▶ Exercise data:
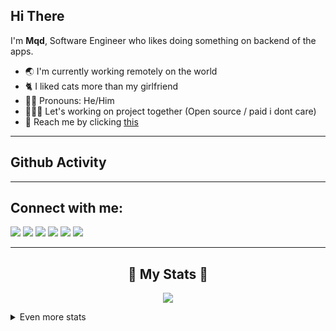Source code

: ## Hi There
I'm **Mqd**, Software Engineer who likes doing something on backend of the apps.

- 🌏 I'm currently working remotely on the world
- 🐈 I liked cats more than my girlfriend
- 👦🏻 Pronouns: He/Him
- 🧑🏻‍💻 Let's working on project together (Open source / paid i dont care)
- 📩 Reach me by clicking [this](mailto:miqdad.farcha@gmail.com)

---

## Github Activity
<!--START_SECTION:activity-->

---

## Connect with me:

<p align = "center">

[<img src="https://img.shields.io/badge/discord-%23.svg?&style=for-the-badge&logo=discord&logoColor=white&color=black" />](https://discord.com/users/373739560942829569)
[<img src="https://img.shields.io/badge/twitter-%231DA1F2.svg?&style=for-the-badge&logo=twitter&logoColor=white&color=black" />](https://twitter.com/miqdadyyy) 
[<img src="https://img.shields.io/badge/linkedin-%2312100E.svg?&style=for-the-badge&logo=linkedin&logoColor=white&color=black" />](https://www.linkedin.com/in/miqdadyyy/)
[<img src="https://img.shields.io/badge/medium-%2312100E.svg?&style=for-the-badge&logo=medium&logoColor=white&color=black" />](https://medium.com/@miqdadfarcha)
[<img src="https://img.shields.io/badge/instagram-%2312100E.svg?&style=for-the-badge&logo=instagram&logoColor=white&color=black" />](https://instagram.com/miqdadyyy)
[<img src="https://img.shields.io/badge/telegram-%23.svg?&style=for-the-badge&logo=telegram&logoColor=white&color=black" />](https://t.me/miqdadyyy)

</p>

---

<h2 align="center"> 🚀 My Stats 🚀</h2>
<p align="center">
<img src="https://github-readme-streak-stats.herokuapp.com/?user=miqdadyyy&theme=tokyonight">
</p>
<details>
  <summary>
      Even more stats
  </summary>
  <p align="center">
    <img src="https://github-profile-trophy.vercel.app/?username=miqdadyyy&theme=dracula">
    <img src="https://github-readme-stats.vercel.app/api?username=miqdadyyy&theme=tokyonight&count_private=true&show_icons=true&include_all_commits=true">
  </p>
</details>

▶ The problem: Leave out the pictures and copy every record above exactly.

▶ Your solution:
Source code

: ## Hi There
I'm **Mqd**, Software Engineer who likes doing something on backend of the apps.

- 🌏 I'm currently working remotely on the world
- 🐈 I liked cats more than my girlfriend
- 👦🏻 Pronouns: He/Him
- 🧑🏻‍💻 Let's working on project together (Open source / paid i dont care)
- 📩 Reach me by clicking [this](mailto:miqdad.farcha@gmail.com)

---

## Github Activity
<!--START_SECTION:activity-->

---

## Connect with me:

<p align = "center">

[<img src="https://img.shields.io/badge/discord-%23.svg?&style=for-the-badge&logo=discord&logoColor=white&color=black" />](https://discord.com/users/373739560942829569)
[<img src="https://img.shields.io/badge/twitter-%231DA1F2.svg?&style=for-the-badge&logo=twitter&logoColor=white&color=black" />](https://twitter.com/miqdadyyy) 
[<img src="https://img.shields.io/badge/linkedin-%2312100E.svg?&style=for-the-badge&logo=linkedin&logoColor=white&color=black" />](https://www.linkedin.com/in/miqdadyyy/)
[<img src="https://img.shields.io/badge/medium-%2312100E.svg?&style=for-the-badge&logo=medium&logoColor=white&color=black" />](https://medium.com/@miqdadfarcha)
[<img src="https://img.shields.io/badge/instagram-%2312100E.svg?&style=for-the-badge&logo=instagram&logoColor=white&color=black" />](https://instagram.com/miqdadyyy)
[<img src="https://img.shields.io/badge/telegram-%23.svg?&style=for-the-badge&logo=telegram&logoColor=white&color=black" />](https://t.me/miqdadyyy)

</p>

---

<h2 align="center"> 🚀 My Stats 🚀</h2>
<p align="center">
<img src="https://github-readme-streak-stats.herokuapp.com/?user=miqdadyyy&theme=tokyonight">
</p>
<details>
  <summary>
      Even more stats
  </summary>
  <p align="center">
    <img src="https://github-profile-trophy.vercel.app/?username=miqdadyyy&theme=dracula">
    <img src="https://github-readme-stats.vercel.app/api?username=miqdadyyy&theme=tokyonight&count_private=true&show_icons=true&include_all_commits=true">
  </p>
</details>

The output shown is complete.